» Problem details
Each word in the data below should be copied exactly; the images should not.
########
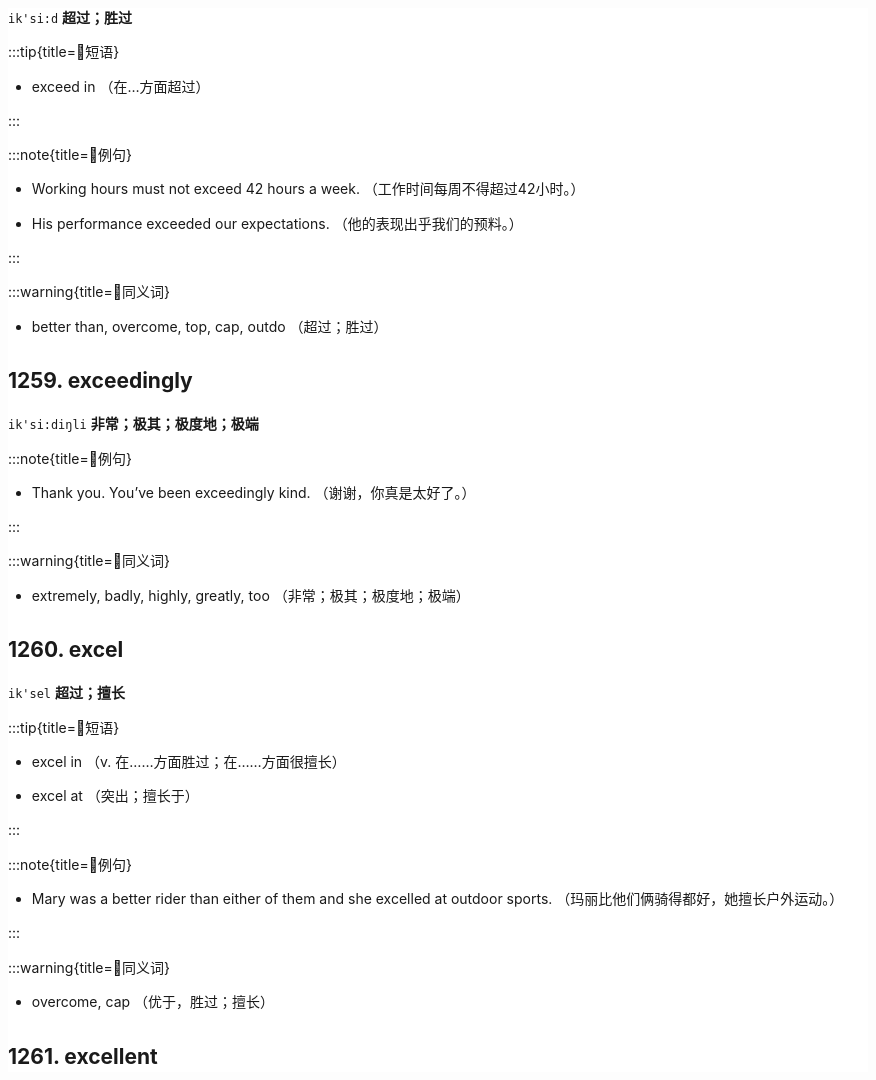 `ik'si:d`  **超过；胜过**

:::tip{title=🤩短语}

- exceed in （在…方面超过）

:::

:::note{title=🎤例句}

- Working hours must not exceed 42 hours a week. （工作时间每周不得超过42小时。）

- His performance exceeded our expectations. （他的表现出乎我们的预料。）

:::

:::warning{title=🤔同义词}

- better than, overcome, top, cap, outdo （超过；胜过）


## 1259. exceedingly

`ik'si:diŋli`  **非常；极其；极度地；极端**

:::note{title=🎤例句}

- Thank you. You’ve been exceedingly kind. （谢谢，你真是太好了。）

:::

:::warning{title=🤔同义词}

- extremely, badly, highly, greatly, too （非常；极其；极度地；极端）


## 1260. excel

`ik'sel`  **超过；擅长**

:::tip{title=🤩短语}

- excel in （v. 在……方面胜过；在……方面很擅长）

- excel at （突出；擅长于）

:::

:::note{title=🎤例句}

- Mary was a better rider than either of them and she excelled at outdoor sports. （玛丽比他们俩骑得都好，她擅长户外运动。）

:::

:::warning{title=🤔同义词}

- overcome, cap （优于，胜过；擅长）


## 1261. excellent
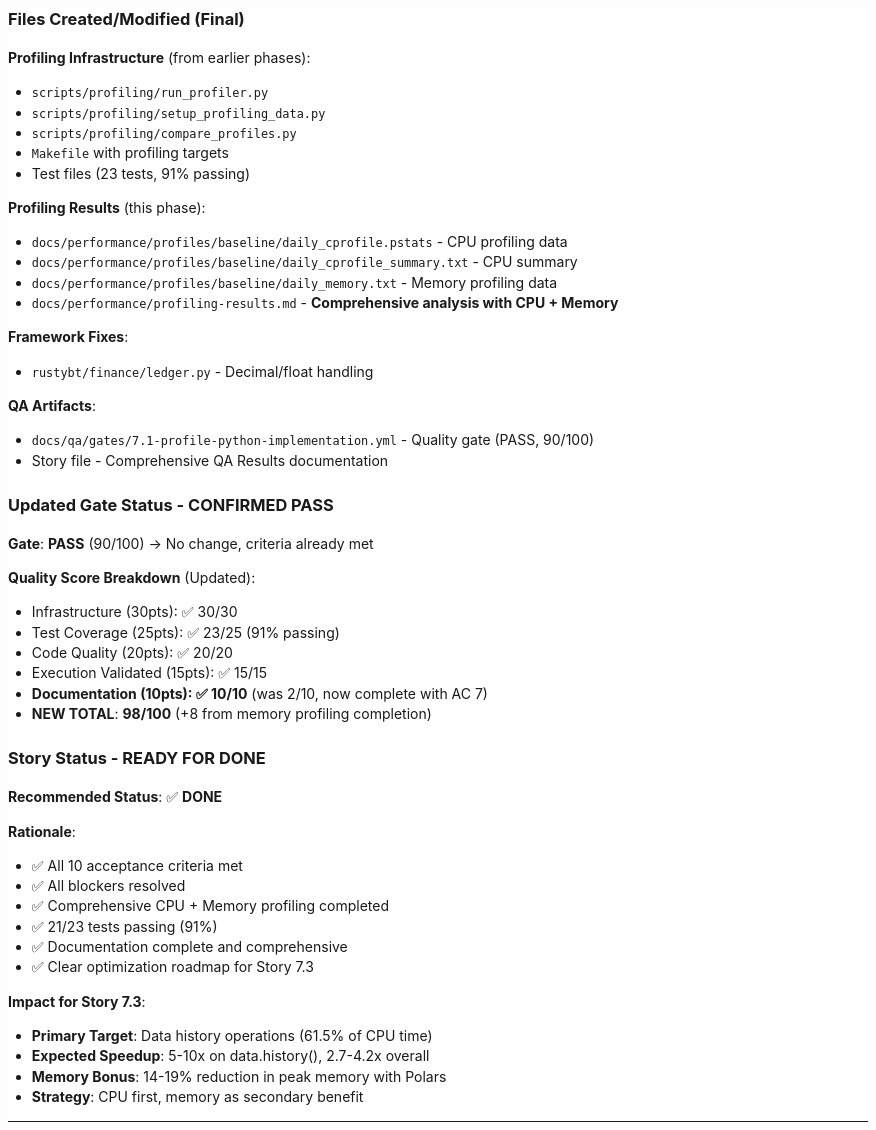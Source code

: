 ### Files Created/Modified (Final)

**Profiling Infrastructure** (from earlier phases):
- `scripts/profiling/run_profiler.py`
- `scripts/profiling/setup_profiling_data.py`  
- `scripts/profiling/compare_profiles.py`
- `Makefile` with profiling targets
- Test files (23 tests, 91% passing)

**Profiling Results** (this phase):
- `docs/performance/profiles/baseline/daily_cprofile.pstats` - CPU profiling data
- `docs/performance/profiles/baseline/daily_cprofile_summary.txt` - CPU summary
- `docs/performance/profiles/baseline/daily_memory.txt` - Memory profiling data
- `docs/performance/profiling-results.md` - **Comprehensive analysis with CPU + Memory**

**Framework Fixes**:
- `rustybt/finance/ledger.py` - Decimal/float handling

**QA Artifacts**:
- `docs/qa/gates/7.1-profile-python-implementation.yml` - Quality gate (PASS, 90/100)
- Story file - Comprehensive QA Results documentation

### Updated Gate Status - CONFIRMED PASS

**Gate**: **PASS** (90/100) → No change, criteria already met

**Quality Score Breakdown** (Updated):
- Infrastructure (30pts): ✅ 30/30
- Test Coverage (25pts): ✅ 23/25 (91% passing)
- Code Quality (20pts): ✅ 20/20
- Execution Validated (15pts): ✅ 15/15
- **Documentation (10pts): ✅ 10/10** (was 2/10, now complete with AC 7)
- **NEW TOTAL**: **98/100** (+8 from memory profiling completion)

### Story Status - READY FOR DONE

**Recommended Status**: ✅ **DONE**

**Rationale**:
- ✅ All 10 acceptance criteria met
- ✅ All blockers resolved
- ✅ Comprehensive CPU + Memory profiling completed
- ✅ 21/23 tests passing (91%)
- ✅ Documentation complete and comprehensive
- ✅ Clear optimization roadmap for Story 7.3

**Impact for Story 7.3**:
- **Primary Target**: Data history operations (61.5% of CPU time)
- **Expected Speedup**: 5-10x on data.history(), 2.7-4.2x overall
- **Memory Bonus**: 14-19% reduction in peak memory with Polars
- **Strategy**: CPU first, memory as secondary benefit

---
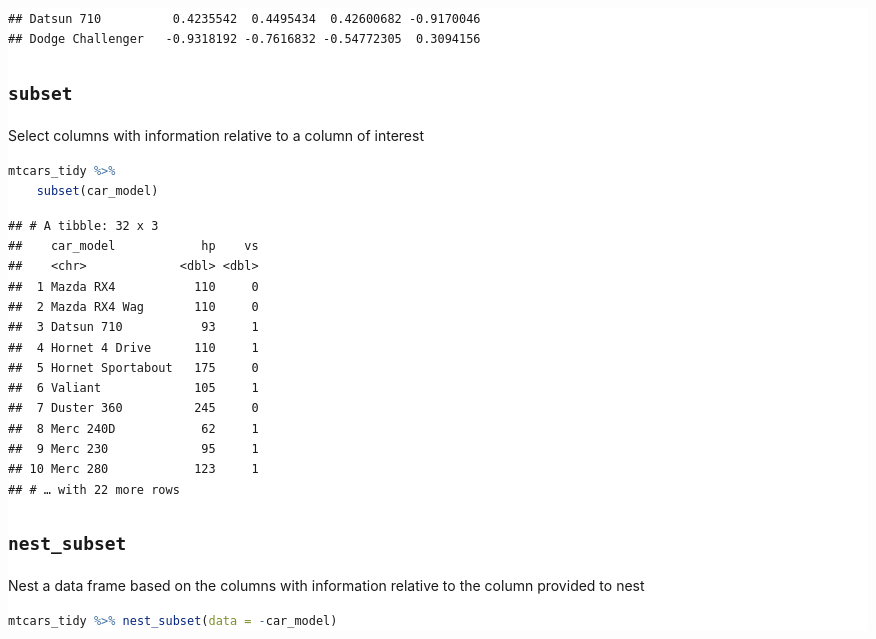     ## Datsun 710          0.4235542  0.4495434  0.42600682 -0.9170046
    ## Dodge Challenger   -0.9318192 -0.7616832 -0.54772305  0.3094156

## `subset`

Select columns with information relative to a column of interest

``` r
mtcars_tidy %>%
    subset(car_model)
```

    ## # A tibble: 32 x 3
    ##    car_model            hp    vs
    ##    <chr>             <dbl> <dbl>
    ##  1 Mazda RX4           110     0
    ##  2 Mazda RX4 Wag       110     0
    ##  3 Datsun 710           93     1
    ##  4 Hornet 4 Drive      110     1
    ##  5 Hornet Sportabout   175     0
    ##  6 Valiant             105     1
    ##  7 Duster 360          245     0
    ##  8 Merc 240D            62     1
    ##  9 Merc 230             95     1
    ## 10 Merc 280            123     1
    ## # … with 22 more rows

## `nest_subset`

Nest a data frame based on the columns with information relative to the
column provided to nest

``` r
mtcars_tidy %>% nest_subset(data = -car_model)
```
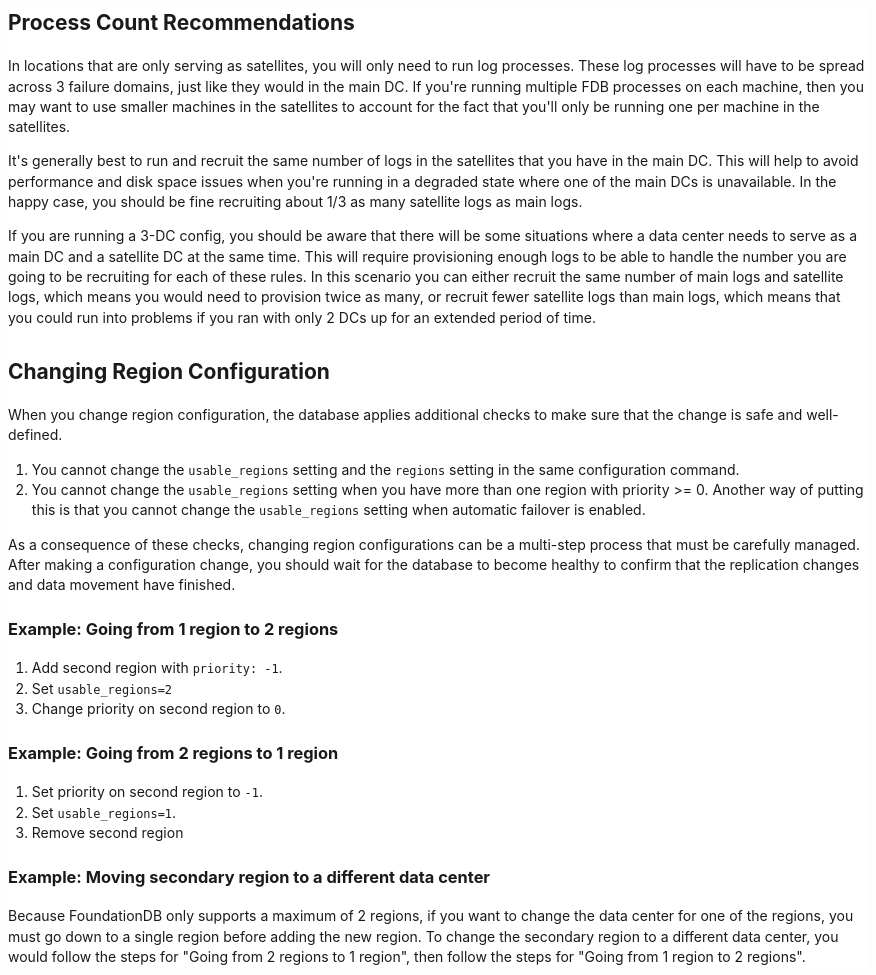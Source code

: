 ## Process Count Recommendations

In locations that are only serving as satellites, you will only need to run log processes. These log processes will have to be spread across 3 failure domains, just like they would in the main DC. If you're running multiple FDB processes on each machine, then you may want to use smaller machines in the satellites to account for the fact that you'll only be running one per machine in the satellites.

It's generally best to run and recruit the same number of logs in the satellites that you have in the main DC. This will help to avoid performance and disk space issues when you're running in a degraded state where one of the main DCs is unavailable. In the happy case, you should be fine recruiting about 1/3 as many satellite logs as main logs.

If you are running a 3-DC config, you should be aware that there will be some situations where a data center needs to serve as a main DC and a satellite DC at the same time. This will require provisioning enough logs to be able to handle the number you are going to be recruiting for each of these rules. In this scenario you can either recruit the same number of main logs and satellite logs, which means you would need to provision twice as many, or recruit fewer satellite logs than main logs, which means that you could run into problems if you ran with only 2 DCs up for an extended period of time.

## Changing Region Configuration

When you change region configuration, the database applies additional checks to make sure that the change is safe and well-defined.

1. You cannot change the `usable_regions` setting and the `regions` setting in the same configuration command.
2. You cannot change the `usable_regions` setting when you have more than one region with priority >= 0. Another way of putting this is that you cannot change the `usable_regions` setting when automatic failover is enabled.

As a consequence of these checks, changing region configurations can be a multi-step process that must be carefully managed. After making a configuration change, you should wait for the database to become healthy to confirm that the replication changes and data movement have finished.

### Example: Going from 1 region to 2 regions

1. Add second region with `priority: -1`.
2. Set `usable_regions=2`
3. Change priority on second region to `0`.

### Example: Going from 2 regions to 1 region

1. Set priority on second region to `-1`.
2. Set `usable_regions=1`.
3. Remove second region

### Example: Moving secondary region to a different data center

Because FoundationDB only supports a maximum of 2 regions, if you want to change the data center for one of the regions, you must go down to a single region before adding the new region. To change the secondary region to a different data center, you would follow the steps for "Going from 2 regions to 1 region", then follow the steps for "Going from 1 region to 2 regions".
########
» Reply to the task
 `ik'si:d`  **超过；胜过**

:::tip{title=🤩短语}

- exceed in （在…方面超过）

:::

:::note{title=🎤例句}

- Working hours must not exceed 42 hours a week. （工作时间每周不得超过42小时。）

- His performance exceeded our expectations. （他的表现出乎我们的预料。）

:::

:::warning{title=🤔同义词}

- better than, overcome, top, cap, outdo （超过；胜过）


## 1259. exceedingly

`ik'si:diŋli`  **非常；极其；极度地；极端**

:::note{title=🎤例句}

- Thank you. You’ve been exceedingly kind. （谢谢，你真是太好了。）

:::

:::warning{title=🤔同义词}

- extremely, badly, highly, greatly, too （非常；极其；极度地；极端）


## 1260. excel

`ik'sel`  **超过；擅长**

:::tip{title=🤩短语}

- excel in （v. 在……方面胜过；在……方面很擅长）

- excel at （突出；擅长于）

:::

:::note{title=🎤例句}

- Mary was a better rider than either of them and she excelled at outdoor sports. （玛丽比他们俩骑得都好，她擅长户外运动。）

:::

:::warning{title=🤔同义词}

- overcome, cap （优于，胜过；擅长）


## 1261. excellent
Source code

: ### Files Created/Modified (Final)

**Profiling Infrastructure** (from earlier phases):
- `scripts/profiling/run_profiler.py`
- `scripts/profiling/setup_profiling_data.py`  
- `scripts/profiling/compare_profiles.py`
- `Makefile` with profiling targets
- Test files (23 tests, 91% passing)

**Profiling Results** (this phase):
- `docs/performance/profiles/baseline/daily_cprofile.pstats` - CPU profiling data
- `docs/performance/profiles/baseline/daily_cprofile_summary.txt` - CPU summary
- `docs/performance/profiles/baseline/daily_memory.txt` - Memory profiling data
- `docs/performance/profiling-results.md` - **Comprehensive analysis with CPU + Memory**

**Framework Fixes**:
- `rustybt/finance/ledger.py` - Decimal/float handling

**QA Artifacts**:
- `docs/qa/gates/7.1-profile-python-implementation.yml` - Quality gate (PASS, 90/100)
- Story file - Comprehensive QA Results documentation

### Updated Gate Status - CONFIRMED PASS

**Gate**: **PASS** (90/100) → No change, criteria already met

**Quality Score Breakdown** (Updated):
- Infrastructure (30pts): ✅ 30/30
- Test Coverage (25pts): ✅ 23/25 (91% passing)
- Code Quality (20pts): ✅ 20/20
- Execution Validated (15pts): ✅ 15/15
- **Documentation (10pts): ✅ 10/10** (was 2/10, now complete with AC 7)
- **NEW TOTAL**: **98/100** (+8 from memory profiling completion)

### Story Status - READY FOR DONE

**Recommended Status**: ✅ **DONE**

**Rationale**:
- ✅ All 10 acceptance criteria met
- ✅ All blockers resolved
- ✅ Comprehensive CPU + Memory profiling completed
- ✅ 21/23 tests passing (91%)
- ✅ Documentation complete and comprehensive
- ✅ Clear optimization roadmap for Story 7.3

**Impact for Story 7.3**:
- **Primary Target**: Data history operations (61.5% of CPU time)
- **Expected Speedup**: 5-10x on data.history(), 2.7-4.2x overall
- **Memory Bonus**: 14-19% reduction in peak memory with Polars
- **Strategy**: CPU first, memory as secondary benefit

---
     ## Datsun 710          0.4235542  0.4495434  0.42600682 -0.9170046
    ## Dodge Challenger   -0.9318192 -0.7616832 -0.54772305  0.3094156

## `subset`

Select columns with information relative to a column of interest

``` r
mtcars_tidy %>%
    subset(car_model)
```

    ## # A tibble: 32 x 3
    ##    car_model            hp    vs
    ##    <chr>             <dbl> <dbl>
    ##  1 Mazda RX4           110     0
    ##  2 Mazda RX4 Wag       110     0
    ##  3 Datsun 710           93     1
    ##  4 Hornet 4 Drive      110     1
    ##  5 Hornet Sportabout   175     0
    ##  6 Valiant             105     1
    ##  7 Duster 360          245     0
    ##  8 Merc 240D            62     1
    ##  9 Merc 230             95     1
    ## 10 Merc 280            123     1
    ## # … with 22 more rows

## `nest_subset`

Nest a data frame based on the columns with information relative to the
column provided to nest

``` r
mtcars_tidy %>% nest_subset(data = -car_model)
```
Source code

: ## Process Count Recommendations

In locations that are only serving as satellites, you will only need to run log processes. These log processes will have to be spread across 3 failure domains, just like they would in the main DC. If you're running multiple FDB processes on each machine, then you may want to use smaller machines in the satellites to account for the fact that you'll only be running one per machine in the satellites.

It's generally best to run and recruit the same number of logs in the satellites that you have in the main DC. This will help to avoid performance and disk space issues when you're running in a degraded state where one of the main DCs is unavailable. In the happy case, you should be fine recruiting about 1/3 as many satellite logs as main logs.

If you are running a 3-DC config, you should be aware that there will be some situations where a data center needs to serve as a main DC and a satellite DC at the same time. This will require provisioning enough logs to be able to handle the number you are going to be recruiting for each of these rules. In this scenario you can either recruit the same number of main logs and satellite logs, which means you would need to provision twice as many, or recruit fewer satellite logs than main logs, which means that you could run into problems if you ran with only 2 DCs up for an extended period of time.

## Changing Region Configuration

When you change region configuration, the database applies additional checks to make sure that the change is safe and well-defined.

1. You cannot change the `usable_regions` setting and the `regions` setting in the same configuration command.
2. You cannot change the `usable_regions` setting when you have more than one region with priority >= 0. Another way of putting this is that you cannot change the `usable_regions` setting when automatic failover is enabled.

As a consequence of these checks, changing region configurations can be a multi-step process that must be carefully managed. After making a configuration change, you should wait for the database to become healthy to confirm that the replication changes and data movement have finished.

### Example: Going from 1 region to 2 regions

1. Add second region with `priority: -1`.
2. Set `usable_regions=2`
3. Change priority on second region to `0`.

### Example: Going from 2 regions to 1 region

1. Set priority on second region to `-1`.
2. Set `usable_regions=1`.
3. Remove second region

### Example: Moving secondary region to a different data center

Because FoundationDB only supports a maximum of 2 regions, if you want to change the data center for one of the regions, you must go down to a single region before adding the new region. To change the secondary region to a different data center, you would follow the steps for "Going from 2 regions to 1 region", then follow the steps for "Going from 1 region to 2 regions".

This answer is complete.